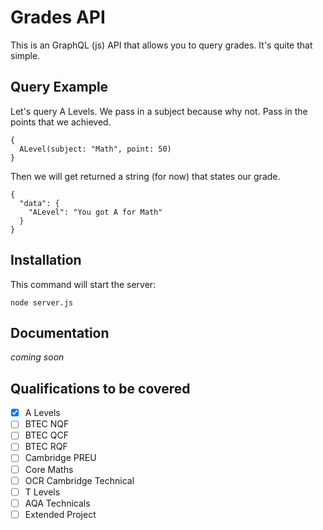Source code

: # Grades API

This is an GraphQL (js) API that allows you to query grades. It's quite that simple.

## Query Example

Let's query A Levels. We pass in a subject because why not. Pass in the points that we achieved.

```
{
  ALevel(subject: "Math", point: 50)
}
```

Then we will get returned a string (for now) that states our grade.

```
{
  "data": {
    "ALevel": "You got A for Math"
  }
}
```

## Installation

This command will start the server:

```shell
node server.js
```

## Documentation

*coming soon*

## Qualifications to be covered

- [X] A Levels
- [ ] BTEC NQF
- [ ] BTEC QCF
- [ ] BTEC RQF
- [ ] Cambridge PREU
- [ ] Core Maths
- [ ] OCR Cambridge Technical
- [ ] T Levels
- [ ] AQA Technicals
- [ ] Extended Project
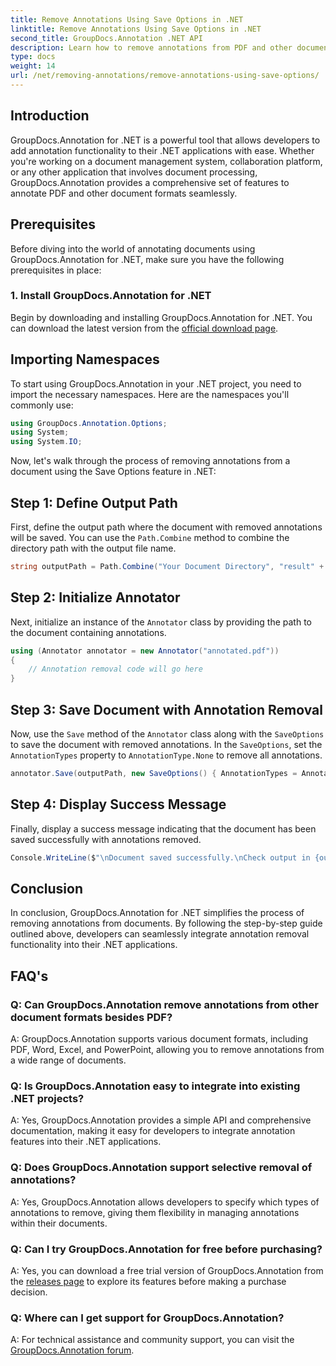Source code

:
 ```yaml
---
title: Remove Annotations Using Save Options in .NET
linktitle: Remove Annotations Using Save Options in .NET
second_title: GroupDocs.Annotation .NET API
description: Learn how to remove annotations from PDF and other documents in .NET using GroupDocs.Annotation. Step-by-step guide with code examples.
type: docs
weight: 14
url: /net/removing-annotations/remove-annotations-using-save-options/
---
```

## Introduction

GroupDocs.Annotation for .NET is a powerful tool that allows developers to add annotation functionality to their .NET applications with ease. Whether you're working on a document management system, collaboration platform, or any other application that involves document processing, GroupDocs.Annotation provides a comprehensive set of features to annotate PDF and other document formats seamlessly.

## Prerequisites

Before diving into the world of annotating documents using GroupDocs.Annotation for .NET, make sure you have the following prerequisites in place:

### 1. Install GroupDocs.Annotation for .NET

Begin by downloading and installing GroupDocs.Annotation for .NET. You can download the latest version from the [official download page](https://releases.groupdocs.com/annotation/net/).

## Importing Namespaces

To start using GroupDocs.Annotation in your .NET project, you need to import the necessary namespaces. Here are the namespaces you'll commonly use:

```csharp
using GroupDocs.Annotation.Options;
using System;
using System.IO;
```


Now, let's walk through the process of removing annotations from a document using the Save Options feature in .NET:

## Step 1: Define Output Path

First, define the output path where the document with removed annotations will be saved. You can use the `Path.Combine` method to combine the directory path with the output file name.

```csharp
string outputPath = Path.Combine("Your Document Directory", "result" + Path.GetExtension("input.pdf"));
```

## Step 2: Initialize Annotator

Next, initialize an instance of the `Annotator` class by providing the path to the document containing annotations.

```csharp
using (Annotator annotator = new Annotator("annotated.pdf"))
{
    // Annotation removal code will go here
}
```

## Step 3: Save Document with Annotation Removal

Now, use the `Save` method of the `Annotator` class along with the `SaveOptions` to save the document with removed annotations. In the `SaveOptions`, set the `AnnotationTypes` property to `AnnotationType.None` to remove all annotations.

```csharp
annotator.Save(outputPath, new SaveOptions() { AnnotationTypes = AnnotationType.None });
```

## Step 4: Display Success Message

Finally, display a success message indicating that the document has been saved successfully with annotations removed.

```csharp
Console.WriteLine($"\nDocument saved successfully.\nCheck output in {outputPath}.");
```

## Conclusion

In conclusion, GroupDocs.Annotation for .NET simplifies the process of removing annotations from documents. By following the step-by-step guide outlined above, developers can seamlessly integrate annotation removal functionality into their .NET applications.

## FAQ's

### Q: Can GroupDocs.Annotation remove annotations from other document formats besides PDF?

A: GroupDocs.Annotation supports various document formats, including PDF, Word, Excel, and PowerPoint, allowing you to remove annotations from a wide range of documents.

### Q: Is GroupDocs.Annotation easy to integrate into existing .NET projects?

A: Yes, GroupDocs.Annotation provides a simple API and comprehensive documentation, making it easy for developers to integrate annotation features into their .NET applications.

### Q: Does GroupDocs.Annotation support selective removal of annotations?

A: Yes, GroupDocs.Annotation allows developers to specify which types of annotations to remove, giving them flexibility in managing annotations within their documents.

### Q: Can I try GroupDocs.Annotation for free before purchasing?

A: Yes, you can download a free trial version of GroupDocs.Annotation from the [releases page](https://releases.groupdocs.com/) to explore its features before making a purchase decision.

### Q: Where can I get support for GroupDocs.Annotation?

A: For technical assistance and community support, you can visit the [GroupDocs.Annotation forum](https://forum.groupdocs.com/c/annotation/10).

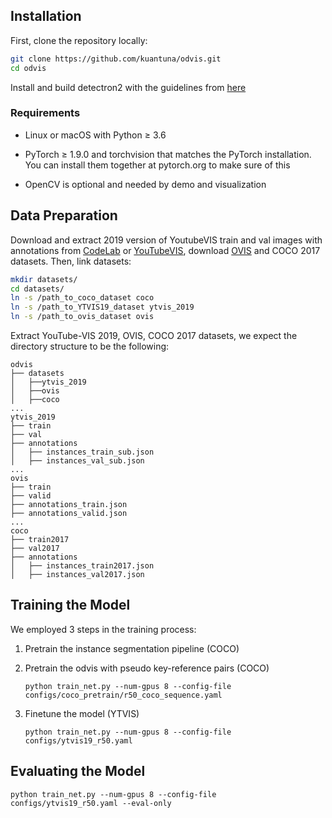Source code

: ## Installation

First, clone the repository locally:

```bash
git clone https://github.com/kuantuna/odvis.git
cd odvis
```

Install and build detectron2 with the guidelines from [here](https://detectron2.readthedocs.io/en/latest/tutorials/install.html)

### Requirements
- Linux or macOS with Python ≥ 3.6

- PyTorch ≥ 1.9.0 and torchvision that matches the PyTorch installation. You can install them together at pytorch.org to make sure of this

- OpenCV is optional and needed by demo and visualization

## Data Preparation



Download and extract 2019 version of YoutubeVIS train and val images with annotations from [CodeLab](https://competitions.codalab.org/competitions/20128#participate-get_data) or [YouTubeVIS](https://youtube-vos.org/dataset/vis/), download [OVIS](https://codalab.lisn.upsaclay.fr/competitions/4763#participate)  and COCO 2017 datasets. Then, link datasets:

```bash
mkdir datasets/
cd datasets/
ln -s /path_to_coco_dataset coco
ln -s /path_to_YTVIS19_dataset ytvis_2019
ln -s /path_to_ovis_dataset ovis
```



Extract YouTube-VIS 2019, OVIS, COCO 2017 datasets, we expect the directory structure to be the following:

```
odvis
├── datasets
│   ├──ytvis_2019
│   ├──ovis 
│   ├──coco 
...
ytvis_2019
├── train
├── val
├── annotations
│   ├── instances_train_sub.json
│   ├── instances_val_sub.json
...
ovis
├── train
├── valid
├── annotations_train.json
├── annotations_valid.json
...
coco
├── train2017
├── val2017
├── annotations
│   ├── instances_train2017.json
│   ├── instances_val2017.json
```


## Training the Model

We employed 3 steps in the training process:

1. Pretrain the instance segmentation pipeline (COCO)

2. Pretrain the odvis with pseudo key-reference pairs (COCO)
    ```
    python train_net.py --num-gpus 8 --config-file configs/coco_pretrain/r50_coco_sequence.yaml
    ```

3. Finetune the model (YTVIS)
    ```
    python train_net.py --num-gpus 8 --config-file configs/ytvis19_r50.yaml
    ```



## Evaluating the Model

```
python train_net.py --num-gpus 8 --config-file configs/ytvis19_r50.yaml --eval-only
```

(Task to complete)
Lines holding "formats" in the data above: copy each of them.

(Solved exercise)
GroupDocs.Annotation for .NET is a powerful tool that allows developers to add annotation functionality to their .NET applications with ease. Whether you're working on a document management system, collaboration platform, or any other application that involves document processing, GroupDocs.Annotation provides a comprehensive set of features to annotate PDF and other document formats seamlessly.
### Q: Can GroupDocs.Annotation remove annotations from other document formats besides PDF?
A: GroupDocs.Annotation supports various document formats, including PDF, Word, Excel, and PowerPoint, allowing you to remove annotations from a wide range of documents.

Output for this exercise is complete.